Stored entries:
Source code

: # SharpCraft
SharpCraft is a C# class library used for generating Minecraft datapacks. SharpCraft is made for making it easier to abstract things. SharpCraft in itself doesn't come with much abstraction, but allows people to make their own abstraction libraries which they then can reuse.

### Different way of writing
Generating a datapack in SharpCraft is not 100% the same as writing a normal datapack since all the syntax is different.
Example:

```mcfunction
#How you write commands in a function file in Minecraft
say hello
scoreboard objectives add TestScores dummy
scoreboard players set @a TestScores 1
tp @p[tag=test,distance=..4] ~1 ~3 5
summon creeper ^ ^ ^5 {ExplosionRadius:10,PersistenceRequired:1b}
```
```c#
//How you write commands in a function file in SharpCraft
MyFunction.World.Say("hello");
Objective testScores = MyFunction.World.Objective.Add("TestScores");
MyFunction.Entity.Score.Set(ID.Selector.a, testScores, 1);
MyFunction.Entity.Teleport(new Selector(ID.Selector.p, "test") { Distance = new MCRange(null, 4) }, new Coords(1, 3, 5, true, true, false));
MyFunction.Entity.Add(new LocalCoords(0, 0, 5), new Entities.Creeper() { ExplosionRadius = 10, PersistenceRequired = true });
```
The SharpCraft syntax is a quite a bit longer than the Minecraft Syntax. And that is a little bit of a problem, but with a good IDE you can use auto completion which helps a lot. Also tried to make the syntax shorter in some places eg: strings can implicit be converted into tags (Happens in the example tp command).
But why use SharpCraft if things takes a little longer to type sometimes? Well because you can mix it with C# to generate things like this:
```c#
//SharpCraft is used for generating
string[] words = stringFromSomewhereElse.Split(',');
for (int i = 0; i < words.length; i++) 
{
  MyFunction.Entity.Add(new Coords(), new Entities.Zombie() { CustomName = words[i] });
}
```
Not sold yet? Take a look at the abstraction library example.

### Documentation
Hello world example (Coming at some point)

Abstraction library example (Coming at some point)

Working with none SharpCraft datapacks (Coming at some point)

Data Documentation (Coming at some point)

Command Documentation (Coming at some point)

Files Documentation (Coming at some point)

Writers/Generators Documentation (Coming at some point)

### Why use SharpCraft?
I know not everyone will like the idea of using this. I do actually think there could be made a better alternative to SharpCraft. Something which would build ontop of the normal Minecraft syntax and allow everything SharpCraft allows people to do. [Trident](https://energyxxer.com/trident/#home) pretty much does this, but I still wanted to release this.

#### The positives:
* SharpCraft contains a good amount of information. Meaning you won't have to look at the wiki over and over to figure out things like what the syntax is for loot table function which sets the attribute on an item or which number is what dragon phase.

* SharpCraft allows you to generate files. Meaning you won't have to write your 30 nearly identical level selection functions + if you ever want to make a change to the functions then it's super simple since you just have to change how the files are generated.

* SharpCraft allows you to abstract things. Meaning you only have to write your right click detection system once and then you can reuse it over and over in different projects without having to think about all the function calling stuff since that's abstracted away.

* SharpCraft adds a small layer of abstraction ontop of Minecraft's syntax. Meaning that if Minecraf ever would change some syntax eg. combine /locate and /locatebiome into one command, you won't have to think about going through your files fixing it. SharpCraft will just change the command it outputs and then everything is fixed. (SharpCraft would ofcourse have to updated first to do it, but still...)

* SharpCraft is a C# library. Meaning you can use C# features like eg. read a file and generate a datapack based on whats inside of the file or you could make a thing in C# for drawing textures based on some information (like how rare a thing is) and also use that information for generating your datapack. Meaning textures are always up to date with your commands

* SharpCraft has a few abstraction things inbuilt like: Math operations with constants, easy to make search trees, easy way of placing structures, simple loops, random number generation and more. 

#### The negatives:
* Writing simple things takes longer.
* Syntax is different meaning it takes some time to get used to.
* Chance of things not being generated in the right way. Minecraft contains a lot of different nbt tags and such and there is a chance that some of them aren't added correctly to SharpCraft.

● **EXERCISE BRIEF**:
Give the data back exactly as it stands.

● **WRITTEN ANSWER**:
Source code

: # SharpCraft
SharpCraft is a C# class library used for generating Minecraft datapacks. SharpCraft is made for making it easier to abstract things. SharpCraft in itself doesn't come with much abstraction, but allows people to make their own abstraction libraries which they then can reuse.

### Different way of writing
Generating a datapack in SharpCraft is not 100% the same as writing a normal datapack since all the syntax is different.
Example:

```mcfunction
#How you write commands in a function file in Minecraft
say hello
scoreboard objectives add TestScores dummy
scoreboard players set @a TestScores 1
tp @p[tag=test,distance=..4] ~1 ~3 5
summon creeper ^ ^ ^5 {ExplosionRadius:10,PersistenceRequired:1b}
```
```c#
//How you write commands in a function file in SharpCraft
MyFunction.World.Say("hello");
Objective testScores = MyFunction.World.Objective.Add("TestScores");
MyFunction.Entity.Score.Set(ID.Selector.a, testScores, 1);
MyFunction.Entity.Teleport(new Selector(ID.Selector.p, "test") { Distance = new MCRange(null, 4) }, new Coords(1, 3, 5, true, true, false));
MyFunction.Entity.Add(new LocalCoords(0, 0, 5), new Entities.Creeper() { ExplosionRadius = 10, PersistenceRequired = true });
```
The SharpCraft syntax is a quite a bit longer than the Minecraft Syntax. And that is a little bit of a problem, but with a good IDE you can use auto completion which helps a lot. Also tried to make the syntax shorter in some places eg: strings can implicit be converted into tags (Happens in the example tp command).
But why use SharpCraft if things takes a little longer to type sometimes? Well because you can mix it with C# to generate things like this:
```c#
//SharpCraft is used for generating
string[] words = stringFromSomewhereElse.Split(',');
for (int i = 0; i < words.length; i++) 
{
  MyFunction.Entity.Add(new Coords(), new Entities.Zombie() { CustomName = words[i] });
}
```
Not sold yet? Take a look at the abstraction library example.

### Documentation
Hello world example (Coming at some point)

Abstraction library example (Coming at some point)

Working with none SharpCraft datapacks (Coming at some point)

Data Documentation (Coming at some point)

Command Documentation (Coming at some point)

Files Documentation (Coming at some point)

Writers/Generators Documentation (Coming at some point)

### Why use SharpCraft?
I know not everyone will like the idea of using this. I do actually think there could be made a better alternative to SharpCraft. Something which would build ontop of the normal Minecraft syntax and allow everything SharpCraft allows people to do. [Trident](https://energyxxer.com/trident/#home) pretty much does this, but I still wanted to release this.

#### The positives:
* SharpCraft contains a good amount of information. Meaning you won't have to look at the wiki over and over to figure out things like what the syntax is for loot table function which sets the attribute on an item or which number is what dragon phase.

* SharpCraft allows you to generate files. Meaning you won't have to write your 30 nearly identical level selection functions + if you ever want to make a change to the functions then it's super simple since you just have to change how the files are generated.

* SharpCraft allows you to abstract things. Meaning you only have to write your right click detection system once and then you can reuse it over and over in different projects without having to think about all the function calling stuff since that's abstracted away.

* SharpCraft adds a small layer of abstraction ontop of Minecraft's syntax. Meaning that if Minecraf ever would change some syntax eg. combine /locate and /locatebiome into one command, you won't have to think about going through your files fixing it. SharpCraft will just change the command it outputs and then everything is fixed. (SharpCraft would ofcourse have to updated first to do it, but still...)

* SharpCraft is a C# library. Meaning you can use C# features like eg. read a file and generate a datapack based on whats inside of the file or you could make a thing in C# for drawing textures based on some information (like how rare a thing is) and also use that information for generating your datapack. Meaning textures are always up to date with your commands

* SharpCraft has a few abstraction things inbuilt like: Math operations with constants, easy to make search trees, easy way of placing structures, simple loops, random number generation and more. 

#### The negatives:
* Writing simple things takes longer.
* Syntax is different meaning it takes some time to get used to.
* Chance of things not being generated in the right way. Minecraft contains a lot of different nbt tags and such and there is a chance that some of them aren't added correctly to SharpCraft.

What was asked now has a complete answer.